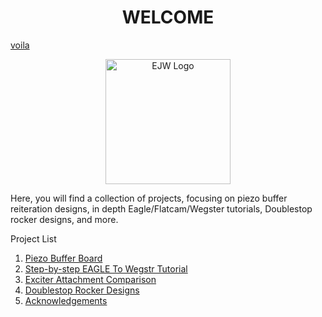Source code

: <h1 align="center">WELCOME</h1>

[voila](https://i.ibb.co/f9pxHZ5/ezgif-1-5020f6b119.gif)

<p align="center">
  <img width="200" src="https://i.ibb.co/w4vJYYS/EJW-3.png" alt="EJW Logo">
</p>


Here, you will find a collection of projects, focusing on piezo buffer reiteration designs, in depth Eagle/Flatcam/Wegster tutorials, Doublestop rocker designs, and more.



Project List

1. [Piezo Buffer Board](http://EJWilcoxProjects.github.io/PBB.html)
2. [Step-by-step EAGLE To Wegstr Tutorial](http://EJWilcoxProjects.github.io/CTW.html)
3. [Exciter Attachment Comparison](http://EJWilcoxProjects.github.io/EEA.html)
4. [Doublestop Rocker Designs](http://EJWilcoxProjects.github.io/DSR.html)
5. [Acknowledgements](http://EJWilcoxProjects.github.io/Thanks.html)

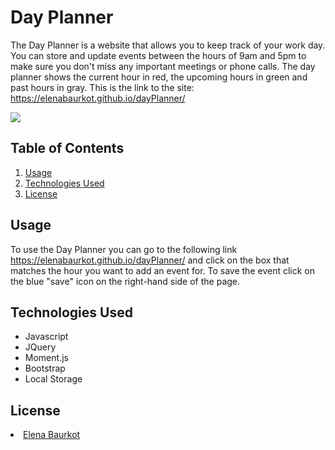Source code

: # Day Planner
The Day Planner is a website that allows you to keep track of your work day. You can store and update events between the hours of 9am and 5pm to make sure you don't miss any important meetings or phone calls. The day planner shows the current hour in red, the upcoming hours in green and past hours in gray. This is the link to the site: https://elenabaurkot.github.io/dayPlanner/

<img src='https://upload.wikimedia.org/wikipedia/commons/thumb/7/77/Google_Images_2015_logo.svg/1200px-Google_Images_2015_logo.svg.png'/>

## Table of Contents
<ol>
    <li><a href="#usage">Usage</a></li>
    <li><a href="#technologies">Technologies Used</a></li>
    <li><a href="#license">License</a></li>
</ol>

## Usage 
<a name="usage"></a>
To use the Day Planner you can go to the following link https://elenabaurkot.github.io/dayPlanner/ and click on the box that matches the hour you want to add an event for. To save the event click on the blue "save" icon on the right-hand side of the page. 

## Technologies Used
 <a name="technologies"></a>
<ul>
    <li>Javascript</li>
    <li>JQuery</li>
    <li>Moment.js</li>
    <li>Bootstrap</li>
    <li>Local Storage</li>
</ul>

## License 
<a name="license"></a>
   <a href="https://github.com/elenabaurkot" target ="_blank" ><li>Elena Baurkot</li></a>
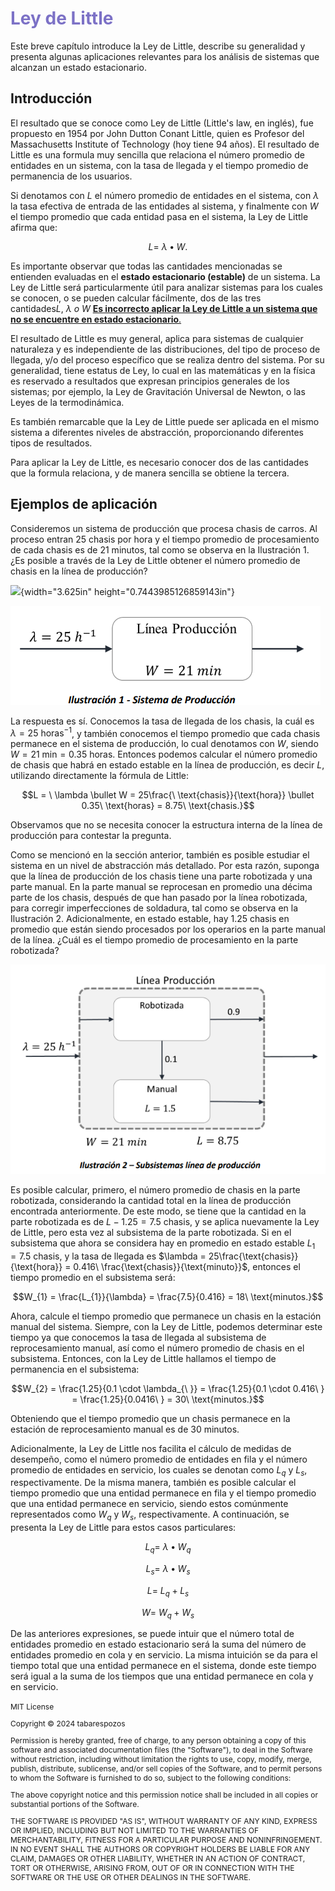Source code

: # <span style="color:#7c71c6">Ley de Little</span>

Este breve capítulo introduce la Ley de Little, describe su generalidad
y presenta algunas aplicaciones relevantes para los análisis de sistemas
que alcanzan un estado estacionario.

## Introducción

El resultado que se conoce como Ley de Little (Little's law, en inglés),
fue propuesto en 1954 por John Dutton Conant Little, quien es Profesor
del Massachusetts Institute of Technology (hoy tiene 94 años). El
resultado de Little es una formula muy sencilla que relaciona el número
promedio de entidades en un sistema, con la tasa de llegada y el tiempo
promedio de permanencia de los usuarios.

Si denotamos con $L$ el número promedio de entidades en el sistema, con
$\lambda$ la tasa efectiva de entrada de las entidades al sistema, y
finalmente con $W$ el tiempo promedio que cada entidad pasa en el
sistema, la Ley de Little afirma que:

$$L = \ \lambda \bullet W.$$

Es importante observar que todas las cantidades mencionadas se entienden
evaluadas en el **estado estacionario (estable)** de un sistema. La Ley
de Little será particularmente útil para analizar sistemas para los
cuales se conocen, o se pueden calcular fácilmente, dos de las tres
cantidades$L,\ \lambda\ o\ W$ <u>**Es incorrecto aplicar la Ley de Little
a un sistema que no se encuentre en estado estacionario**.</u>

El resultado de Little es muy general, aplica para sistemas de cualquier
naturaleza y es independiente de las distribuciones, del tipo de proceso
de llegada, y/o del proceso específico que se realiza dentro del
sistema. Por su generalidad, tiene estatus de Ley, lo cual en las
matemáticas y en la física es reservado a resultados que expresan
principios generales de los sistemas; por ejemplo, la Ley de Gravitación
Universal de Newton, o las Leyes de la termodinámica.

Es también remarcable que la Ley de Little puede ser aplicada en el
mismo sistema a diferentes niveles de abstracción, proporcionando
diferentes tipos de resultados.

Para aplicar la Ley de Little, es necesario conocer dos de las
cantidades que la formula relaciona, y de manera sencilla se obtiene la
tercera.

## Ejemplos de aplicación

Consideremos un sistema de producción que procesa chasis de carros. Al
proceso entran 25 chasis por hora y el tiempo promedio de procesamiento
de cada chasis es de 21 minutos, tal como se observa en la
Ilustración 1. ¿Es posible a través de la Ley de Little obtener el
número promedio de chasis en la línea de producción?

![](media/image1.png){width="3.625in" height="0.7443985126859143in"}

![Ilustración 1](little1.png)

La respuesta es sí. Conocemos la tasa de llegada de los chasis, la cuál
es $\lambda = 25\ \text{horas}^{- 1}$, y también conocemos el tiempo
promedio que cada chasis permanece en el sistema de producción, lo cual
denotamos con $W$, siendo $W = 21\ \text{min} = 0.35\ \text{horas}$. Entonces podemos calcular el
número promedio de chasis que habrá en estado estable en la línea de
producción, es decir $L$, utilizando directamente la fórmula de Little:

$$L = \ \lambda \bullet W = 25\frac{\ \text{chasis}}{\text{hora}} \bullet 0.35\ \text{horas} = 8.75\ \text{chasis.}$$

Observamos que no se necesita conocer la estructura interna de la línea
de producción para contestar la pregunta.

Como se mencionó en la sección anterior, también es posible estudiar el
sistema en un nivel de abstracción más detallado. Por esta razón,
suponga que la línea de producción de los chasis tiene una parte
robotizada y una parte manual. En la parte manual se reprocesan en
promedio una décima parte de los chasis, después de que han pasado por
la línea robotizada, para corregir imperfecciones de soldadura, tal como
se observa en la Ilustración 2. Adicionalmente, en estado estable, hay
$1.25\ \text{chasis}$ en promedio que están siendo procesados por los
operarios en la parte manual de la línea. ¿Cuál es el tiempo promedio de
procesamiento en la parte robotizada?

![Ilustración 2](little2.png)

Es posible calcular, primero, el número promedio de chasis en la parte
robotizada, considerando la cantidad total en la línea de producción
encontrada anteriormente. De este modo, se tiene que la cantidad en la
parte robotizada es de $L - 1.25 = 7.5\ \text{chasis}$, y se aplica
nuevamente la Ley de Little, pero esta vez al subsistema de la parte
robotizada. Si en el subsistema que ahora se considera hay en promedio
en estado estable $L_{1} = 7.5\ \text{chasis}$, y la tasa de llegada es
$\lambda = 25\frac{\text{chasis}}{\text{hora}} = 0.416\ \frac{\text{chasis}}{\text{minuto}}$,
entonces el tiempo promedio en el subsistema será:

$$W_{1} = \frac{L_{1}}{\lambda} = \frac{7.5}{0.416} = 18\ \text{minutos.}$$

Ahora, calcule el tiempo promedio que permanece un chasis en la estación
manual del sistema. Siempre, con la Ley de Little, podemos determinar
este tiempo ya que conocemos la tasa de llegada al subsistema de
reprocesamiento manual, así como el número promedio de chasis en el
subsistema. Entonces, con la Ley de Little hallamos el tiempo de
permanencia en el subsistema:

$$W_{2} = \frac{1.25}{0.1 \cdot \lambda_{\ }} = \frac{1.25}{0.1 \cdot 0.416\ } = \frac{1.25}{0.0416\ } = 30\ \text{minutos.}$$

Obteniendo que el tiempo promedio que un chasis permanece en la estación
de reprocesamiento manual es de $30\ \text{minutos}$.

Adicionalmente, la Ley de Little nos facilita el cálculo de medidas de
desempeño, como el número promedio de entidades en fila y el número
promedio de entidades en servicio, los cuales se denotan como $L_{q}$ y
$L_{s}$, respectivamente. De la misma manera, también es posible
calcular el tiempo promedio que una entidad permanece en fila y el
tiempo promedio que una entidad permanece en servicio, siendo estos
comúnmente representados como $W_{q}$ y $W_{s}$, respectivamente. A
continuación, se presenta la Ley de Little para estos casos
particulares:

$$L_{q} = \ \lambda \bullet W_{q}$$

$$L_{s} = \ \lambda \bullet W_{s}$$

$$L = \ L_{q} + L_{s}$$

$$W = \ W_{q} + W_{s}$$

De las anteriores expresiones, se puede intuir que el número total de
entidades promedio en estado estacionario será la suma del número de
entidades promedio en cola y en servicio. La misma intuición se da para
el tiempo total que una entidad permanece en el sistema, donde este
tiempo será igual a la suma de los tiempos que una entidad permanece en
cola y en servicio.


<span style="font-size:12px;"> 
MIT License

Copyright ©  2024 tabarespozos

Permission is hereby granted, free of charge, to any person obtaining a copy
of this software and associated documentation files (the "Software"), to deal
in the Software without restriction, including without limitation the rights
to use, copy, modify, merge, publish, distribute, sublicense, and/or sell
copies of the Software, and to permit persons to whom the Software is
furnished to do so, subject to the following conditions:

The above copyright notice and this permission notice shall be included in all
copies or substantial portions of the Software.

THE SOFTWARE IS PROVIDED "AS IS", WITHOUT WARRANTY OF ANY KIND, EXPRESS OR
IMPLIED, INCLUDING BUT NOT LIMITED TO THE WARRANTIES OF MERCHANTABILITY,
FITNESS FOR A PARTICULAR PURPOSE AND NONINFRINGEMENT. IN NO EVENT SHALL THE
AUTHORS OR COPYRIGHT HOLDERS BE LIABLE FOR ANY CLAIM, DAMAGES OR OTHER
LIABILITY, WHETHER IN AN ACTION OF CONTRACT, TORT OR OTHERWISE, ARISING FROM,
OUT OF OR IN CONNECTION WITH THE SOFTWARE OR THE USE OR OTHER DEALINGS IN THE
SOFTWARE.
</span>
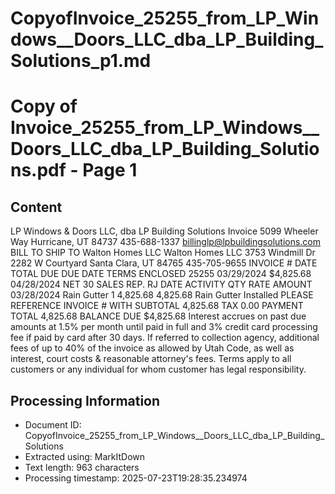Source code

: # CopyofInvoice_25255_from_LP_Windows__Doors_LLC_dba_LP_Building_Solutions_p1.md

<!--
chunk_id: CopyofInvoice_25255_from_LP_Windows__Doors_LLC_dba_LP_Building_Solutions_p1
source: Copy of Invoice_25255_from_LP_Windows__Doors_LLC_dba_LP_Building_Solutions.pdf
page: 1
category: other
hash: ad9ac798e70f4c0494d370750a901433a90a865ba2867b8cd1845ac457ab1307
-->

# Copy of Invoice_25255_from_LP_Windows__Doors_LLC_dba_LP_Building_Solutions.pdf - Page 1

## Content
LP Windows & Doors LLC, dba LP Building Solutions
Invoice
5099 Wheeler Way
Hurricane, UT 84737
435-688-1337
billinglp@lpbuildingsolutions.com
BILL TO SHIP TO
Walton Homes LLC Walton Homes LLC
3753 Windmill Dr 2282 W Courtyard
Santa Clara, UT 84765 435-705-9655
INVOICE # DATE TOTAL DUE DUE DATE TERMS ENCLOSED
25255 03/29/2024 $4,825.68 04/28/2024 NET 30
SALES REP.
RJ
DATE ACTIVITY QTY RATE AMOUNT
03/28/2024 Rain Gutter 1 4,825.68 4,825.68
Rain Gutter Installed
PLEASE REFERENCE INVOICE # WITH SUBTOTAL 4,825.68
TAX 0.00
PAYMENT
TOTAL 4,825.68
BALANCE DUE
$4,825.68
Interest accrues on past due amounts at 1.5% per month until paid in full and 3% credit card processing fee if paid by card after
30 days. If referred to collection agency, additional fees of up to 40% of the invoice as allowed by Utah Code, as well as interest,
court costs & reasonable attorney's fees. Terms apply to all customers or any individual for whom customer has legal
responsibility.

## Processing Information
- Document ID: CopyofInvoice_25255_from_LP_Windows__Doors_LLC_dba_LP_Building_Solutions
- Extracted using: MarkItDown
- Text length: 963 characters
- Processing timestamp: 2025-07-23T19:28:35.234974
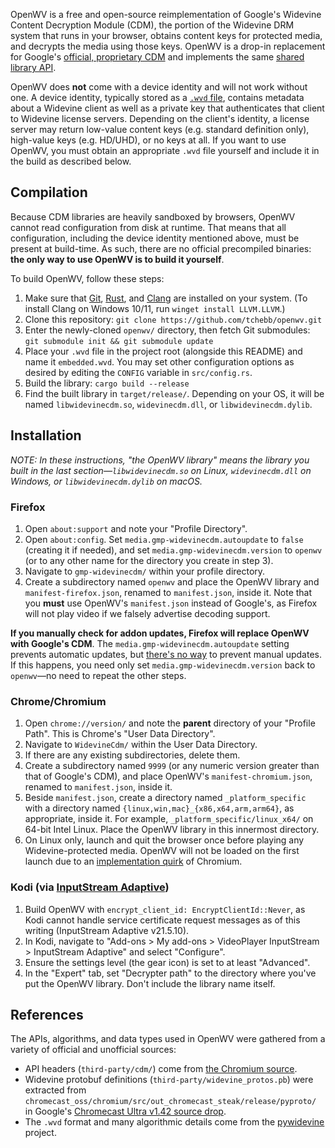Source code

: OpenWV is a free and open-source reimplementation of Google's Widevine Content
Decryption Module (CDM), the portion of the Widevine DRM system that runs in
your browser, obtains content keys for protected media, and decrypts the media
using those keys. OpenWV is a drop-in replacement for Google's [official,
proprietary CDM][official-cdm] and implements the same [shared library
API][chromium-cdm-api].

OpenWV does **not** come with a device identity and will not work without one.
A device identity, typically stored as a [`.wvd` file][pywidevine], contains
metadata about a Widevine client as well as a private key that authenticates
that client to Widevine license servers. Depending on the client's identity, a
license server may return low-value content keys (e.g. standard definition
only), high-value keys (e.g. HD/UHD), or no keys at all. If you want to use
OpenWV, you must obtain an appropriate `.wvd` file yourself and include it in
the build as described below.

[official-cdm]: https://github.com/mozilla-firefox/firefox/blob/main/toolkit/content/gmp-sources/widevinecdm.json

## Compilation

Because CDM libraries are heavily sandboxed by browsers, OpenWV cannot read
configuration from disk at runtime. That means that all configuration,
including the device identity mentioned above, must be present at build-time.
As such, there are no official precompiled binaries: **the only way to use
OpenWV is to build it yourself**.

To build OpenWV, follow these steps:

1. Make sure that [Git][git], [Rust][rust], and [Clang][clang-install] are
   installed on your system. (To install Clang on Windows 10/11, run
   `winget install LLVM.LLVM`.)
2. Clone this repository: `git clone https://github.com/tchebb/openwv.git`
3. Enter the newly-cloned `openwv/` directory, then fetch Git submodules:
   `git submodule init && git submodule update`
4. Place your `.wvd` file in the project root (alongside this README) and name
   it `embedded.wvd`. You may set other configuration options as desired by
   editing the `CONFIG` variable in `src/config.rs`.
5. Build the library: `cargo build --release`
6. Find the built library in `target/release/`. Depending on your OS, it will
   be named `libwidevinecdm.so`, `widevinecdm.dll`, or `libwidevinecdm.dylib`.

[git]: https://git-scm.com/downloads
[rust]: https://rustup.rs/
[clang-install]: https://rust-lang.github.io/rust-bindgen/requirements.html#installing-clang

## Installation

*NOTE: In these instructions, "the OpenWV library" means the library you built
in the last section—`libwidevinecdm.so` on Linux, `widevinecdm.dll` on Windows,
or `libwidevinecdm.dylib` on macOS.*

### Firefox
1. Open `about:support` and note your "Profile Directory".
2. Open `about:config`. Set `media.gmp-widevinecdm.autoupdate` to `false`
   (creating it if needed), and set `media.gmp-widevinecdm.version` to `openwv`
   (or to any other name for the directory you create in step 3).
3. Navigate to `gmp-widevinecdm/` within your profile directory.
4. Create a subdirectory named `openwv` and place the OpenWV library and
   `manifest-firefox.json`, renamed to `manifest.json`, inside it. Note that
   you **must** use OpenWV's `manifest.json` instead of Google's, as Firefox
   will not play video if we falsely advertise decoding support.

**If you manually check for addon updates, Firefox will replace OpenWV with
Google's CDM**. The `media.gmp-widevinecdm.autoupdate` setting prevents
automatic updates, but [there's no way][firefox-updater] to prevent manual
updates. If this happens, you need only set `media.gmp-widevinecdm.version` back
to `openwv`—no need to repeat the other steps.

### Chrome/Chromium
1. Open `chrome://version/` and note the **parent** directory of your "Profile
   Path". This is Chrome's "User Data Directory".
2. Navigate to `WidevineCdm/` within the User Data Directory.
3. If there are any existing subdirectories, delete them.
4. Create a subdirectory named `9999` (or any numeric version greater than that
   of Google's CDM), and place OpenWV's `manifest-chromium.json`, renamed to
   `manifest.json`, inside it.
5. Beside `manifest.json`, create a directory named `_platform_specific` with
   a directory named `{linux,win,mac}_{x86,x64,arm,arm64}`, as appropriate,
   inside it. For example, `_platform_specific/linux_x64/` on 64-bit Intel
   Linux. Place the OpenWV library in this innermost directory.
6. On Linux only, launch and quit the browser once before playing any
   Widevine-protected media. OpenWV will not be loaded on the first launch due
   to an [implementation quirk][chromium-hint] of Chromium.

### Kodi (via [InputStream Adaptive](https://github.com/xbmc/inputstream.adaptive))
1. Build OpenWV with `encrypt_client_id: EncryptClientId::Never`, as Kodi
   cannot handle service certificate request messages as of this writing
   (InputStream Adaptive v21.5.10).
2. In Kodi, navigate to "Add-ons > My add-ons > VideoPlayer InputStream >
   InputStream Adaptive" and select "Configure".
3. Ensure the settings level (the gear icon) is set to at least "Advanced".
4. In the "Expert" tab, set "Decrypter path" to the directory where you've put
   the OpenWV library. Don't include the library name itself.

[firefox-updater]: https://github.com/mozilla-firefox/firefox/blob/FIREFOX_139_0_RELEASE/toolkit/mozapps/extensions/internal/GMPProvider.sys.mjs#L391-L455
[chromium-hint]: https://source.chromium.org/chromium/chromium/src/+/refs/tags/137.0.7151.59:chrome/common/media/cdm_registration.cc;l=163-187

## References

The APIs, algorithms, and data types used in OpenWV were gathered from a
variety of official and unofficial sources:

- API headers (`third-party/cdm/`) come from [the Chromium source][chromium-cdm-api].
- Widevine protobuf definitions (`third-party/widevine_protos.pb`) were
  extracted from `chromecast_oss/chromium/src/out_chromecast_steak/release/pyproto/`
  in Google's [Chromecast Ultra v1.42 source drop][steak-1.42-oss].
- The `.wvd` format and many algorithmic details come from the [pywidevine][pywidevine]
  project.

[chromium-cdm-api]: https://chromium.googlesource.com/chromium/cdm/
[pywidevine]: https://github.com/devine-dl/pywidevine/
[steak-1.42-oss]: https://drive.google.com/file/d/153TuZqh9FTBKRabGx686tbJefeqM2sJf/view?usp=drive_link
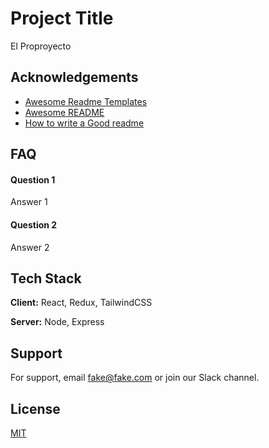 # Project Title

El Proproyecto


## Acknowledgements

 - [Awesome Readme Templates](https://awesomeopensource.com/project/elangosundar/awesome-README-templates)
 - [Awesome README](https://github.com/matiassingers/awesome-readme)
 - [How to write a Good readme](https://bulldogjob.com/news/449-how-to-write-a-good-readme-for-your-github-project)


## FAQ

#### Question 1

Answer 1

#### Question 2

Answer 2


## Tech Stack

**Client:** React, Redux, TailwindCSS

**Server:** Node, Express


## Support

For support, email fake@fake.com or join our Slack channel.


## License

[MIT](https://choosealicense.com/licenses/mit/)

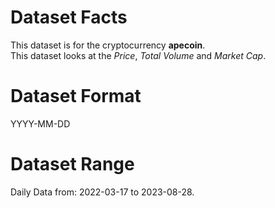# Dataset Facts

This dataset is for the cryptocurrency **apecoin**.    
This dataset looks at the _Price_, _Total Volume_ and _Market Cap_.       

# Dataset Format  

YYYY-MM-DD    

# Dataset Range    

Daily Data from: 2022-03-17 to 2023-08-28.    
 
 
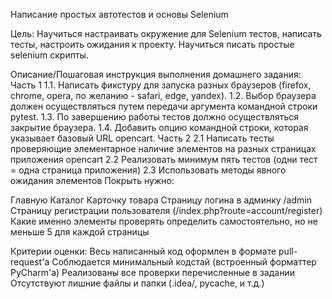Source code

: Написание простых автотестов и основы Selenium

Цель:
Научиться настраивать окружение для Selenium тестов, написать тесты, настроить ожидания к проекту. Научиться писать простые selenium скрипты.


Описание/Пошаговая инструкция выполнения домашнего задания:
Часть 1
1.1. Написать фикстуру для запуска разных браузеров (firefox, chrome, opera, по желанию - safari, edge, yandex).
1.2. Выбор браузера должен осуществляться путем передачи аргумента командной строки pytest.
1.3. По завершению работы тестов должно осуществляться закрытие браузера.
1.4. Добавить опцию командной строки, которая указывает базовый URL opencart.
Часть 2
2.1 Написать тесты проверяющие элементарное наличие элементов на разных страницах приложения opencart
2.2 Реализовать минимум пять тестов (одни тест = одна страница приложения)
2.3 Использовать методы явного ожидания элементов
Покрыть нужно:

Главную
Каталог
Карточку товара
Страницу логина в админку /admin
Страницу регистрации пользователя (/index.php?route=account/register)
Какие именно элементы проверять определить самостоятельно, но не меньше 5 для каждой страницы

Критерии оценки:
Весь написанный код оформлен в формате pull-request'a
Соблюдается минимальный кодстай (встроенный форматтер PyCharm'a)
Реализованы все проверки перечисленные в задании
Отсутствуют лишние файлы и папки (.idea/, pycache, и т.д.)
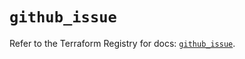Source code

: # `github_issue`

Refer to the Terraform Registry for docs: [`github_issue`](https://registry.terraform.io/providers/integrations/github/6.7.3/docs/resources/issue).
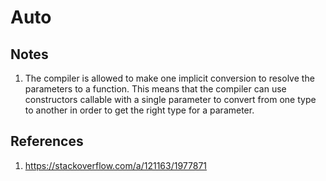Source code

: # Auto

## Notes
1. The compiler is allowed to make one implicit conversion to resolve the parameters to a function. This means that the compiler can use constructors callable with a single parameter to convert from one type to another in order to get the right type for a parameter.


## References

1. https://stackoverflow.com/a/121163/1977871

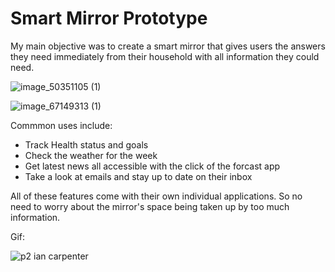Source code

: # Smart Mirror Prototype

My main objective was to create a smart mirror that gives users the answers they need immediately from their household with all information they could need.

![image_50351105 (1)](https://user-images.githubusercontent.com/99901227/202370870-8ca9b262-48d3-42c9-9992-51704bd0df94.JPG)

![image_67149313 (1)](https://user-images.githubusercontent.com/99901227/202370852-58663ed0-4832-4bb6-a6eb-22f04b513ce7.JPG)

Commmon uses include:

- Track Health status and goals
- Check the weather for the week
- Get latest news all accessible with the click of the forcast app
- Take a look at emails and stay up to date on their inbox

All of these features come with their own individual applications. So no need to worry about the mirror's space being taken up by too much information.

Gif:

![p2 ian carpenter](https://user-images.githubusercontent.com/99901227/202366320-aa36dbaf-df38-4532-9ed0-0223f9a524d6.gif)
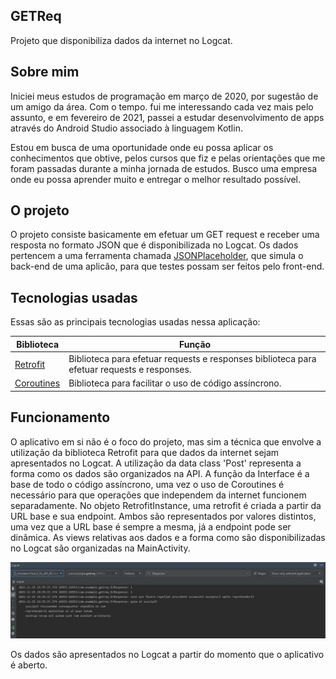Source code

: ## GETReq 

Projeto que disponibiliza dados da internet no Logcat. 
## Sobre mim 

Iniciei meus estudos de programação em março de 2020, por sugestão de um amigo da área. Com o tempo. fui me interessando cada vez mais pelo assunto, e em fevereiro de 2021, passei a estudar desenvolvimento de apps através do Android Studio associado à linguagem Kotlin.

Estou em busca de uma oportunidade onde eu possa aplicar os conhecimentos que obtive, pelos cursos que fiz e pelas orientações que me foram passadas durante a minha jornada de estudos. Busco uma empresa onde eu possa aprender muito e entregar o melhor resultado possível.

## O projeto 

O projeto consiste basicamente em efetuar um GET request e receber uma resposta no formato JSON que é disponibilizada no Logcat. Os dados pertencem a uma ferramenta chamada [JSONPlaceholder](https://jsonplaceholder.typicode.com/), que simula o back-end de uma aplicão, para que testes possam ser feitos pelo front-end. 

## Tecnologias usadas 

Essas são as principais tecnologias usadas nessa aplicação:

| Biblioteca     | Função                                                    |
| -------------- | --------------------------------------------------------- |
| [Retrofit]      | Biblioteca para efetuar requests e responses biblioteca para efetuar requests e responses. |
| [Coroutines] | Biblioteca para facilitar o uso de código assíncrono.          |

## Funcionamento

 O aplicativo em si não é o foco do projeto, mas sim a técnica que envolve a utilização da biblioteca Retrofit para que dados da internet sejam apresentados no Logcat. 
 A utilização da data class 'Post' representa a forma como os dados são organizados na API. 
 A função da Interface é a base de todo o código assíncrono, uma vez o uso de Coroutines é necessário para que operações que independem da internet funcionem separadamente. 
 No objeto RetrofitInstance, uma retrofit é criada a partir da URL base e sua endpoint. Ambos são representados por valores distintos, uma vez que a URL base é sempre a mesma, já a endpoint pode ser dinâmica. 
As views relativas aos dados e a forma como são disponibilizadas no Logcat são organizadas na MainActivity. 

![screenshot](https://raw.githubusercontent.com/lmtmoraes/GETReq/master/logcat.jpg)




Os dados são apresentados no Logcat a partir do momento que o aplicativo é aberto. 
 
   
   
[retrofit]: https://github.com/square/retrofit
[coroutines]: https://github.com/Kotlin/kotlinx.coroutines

════

Out of the records above, pull each line containing the word "these".

> [RESPONSE AREA]
To build OpenWV, follow these steps:
*NOTE: In these instructions, "the OpenWV library" means the library you built
All of these features come with their own individual applications. So no need to worry about the mirror's space being taken up by too much information.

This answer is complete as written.